§ **Extracted information**:

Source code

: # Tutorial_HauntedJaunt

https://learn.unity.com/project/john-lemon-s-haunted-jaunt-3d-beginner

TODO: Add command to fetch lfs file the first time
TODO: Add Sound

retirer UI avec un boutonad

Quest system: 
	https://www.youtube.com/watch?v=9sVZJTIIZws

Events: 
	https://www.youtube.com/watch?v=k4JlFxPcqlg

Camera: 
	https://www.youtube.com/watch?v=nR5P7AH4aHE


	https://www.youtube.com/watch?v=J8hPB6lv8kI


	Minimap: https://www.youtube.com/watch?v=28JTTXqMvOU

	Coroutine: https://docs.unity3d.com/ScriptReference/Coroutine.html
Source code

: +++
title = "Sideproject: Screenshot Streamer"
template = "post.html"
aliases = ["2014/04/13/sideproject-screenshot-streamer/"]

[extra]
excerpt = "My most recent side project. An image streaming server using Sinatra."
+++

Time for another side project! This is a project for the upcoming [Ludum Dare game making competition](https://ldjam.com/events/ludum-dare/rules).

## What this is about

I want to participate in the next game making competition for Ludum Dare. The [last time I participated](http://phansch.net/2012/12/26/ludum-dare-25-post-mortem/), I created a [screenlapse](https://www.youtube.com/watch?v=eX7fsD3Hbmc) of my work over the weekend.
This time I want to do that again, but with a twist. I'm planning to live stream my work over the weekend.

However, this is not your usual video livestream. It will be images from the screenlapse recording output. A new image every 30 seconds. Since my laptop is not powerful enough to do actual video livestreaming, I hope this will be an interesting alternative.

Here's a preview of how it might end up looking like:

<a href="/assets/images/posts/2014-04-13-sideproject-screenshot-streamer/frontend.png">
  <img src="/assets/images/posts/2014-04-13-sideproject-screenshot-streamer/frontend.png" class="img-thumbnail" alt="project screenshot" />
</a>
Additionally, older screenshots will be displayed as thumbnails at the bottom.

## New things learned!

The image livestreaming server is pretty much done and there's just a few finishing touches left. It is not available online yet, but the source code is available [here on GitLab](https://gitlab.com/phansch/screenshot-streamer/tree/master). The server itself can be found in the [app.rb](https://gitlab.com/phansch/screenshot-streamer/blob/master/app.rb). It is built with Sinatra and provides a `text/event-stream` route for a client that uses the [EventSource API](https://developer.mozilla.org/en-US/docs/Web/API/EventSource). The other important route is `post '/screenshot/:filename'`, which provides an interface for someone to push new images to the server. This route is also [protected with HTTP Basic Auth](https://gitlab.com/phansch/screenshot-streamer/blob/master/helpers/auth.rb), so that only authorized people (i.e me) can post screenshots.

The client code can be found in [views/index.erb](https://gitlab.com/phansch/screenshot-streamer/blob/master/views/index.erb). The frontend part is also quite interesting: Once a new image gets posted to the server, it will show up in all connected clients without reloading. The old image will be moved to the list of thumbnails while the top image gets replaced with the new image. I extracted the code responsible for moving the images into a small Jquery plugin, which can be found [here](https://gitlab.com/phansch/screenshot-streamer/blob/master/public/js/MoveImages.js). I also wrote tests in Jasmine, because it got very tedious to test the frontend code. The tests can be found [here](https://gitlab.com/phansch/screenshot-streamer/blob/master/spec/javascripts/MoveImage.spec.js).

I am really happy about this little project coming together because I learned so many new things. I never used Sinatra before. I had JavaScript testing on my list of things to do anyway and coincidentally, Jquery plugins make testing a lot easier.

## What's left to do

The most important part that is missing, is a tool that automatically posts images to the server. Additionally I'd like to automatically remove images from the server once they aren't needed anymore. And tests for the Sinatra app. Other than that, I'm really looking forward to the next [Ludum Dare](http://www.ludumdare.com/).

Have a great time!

§ **Work to be completed**:
For each line above that includes "TODO", copy the line.

§ **Response area**:
TODO: Add command to fetch lfs file the first time
TODO: Add Sound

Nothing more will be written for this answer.